Yudhistira menjadi sosok penting karena tidak pernah berbohong, sehingga Durna bisa terkelabuhi dan percaya sepenuhnya. Kata kunci penting adalah Yudistira didengar karena ia tidak pernah berdusta. Ketika ia berbicara sekelas Durna pun percaya dan terpedaya. Konteks di sini adalah siapa pelaku atau agen yang menyuarakan itu penting.
Dalam buku-buku inspirasi, sering ada salah satu kisah dengan berbagai varian, ketika sebuah desa ada ancaman dengan adanya perampok yang biasa datang. Salah satu pemuda ditugaskan untuk mengintai, dan ketika semua penduduk tegang ia berteriak ada perampok datang. Penduduk panik dan ia tertawa terbahak-bahak. Begitu terulang terus, dan ketika ia berteriak perampok datang orang tidak lagi menghiraukannya. Kampung habis dibakar.
Daesh atau ISIS menggunakan pola ini untuk mempersiapkan orang yang mau dieksekusi. Setiap hari dengan dalih latihan eksekusi, para korban tidak lagi ketakutan dan tegang, pas waktu eksekusi, wajah para korban sangat biasa, karena persepsi mereka adalah toh hanya latihan, dan ketika kepala mengelundung pun sangat biasa. Adanya pembiasaan.
Kisah ilustrasi tersebut, ketika dipakai dalam politik praktis, dapat dilihat sebagai berikut:
Tokoh atau agen yang dipakai menyebarkan berita, isu, atau wacana itu seharusnya telah teruji bahwa bisa dipercaya. Jadi orang tidak curiga dulu, bahwa ia dibohongi. Dalam kasus RS ini, maaf seribu maaf, yang berbicara, yang mengadakan konferensi pers, dan berteriak-teriak, memiliki kecenderungan lebih banyak nyinyir dan waton sulaya semata terhadap pemerintah.

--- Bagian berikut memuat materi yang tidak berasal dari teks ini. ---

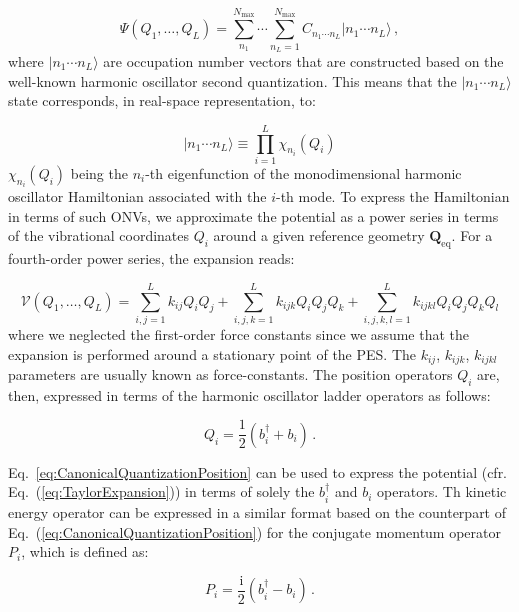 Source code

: \documentclass[bibliography=totoc,12pt,a4paper]{scrartcl}
\begin{document}
\begin{equation}
  \Psi(Q_1, \ldots, Q_L) = \sum_{n_1}^{N_\text{max}} \cdots \sum_{n_L=1}^{N_\text{max}}
	C_{n_1 \cdots n_L} | n_1 \cdots n_L \rangle \, ,
  \label{eq:CanonicalQuantizationCI}
\end{equation}
%
where $| n_1 \cdots n_L \rangle$ are occupation number vectors that are constructed based on the well-known harmonic oscillator second quantization.
This means that the $| n_1 \cdots n_L \rangle$ state corresponds, in real-space representation, to:

\begin{equation}
  | n_1 \cdots n_L \rangle \equiv \prod_{i=1}^L \chi_{n_i}(Q_i)
  \label{eq:HarmonicOscillatorBasis}
\end{equation}
%
$\chi_{n_i}(Q_i)$ being the $n_i$-th eigenfunction of the monodimensional harmonic oscillator Hamiltonian associated with the $i$-th mode.
To express the Hamiltonian in terms of such ONVs, we approximate the potential as a power series in terms of the vibrational coordinates $Q_i$ around a given reference geometry $\bm{Q}_\text{eq}$.
For a fourth-order power series, the expansion reads:

\begin{equation}
  \mathcal{V}(Q_1, \ldots, Q_L) 
	= \sum_{i,j=1}^L k_{ij} Q_i Q_j + \sum_{i,j,k=1}^L k_{ijk} Q_i Q_j Q_k
    + \sum_{i,j,k,l=1}^L k_{ijkl} Q_i Q_j Q_k Q_l
  \label{eq:TaylorExpansion}
\end{equation}
%
where we neglected the first-order force constants since we assume that the expansion is performed around a stationary point of the PES.
The $k_{ij}$, $k_{ijk}$, $k_{ijkl}$ parameters are usually known as force-constants.
The position operators $Q_i$ are, then, expressed in terms of the harmonic oscillator ladder operators as follows:

\begin{equation}
  Q_i = \frac{1}{2} \left( b_i^\dagger + b_i \right) \, .
  \label{eq:CanonicalQuantizationPosition}
\end{equation}

Eq.~\ref{eq:CanonicalQuantizationPosition} can be used to express the potential (cfr. Eq.~(\ref{eq:TaylorExpansion})) in terms of solely the $b_i^\dagger$ and $b_i$ operators.
Th kinetic energy operator can be expressed in a similar format based on the counterpart of Eq.~(\ref{eq:CanonicalQuantizationPosition}) for the conjugate momentum operator $P_i$, which is defined as:

\begin{equation}
  P_i = \frac{\mathrm{i}}{2} \left( b_i^\dagger - b_i \right) \, .
  \label{eq:CanonicalQuantizationMomentum}
\end{equation}
\end{document}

Mirip dengan orang yang emnjaga kampung dan berteriak rampok-rampok dan malah tidak ada yang mendengar karena terlalu sering bohong. Pihak warga pun sudah waleh, bosan dengan isi yang itu-itu saja. Kedua belah pihak sama-sama sudah saling tahu. Artinya penggunaan kebohongan dan hoax, sudah basi, tidak lagi mempan.
Penggunaan hoax, isu yang tidak berdasar, separo fakta itu hanya sekali. Ingat kisah Aswatama itu hanya sekali, setelah itu tidak bisa diulang, karena Yudistira sudah tercemar, tidak lagi bisa dipercaya karena sama saja pernah atau bisa berbohong. Apalagi yang setiap ada isu, ada kejadian muaranya satu saja, pemerintah. Orang jadi paham dan hapal, halah paling-paling juga bohong lagi.
Pengulangan hoax memperlihatkan minimnya ide, kreatifitas, dan program kerja yang diusung. Ingat kisah hoax Aswatama ini berkaitan dengan sikap frustasi karena Durna menghabiskan banyak prajurit dan tokoh dari kubu Pandawa. Posisi terdesak, bukan posisi normal.
Mengapa Hanum?
Cukup menarik, pemakaian figuran yang bernama Hanum ini. Nama yang masih cukup baru untuk menjadi salah satu agen di dalam menyebarkan kisah RS. Susah menilik ini lepas dari adanya rekayasa, dengan banyaknya orang dalam waktu yang relatif sama dengan isi yang identik, dan ujung atau muara, pemerintah. Nada yang seolah harmonis, susah kalau tidak ada dirijen yang mengatur itu semua.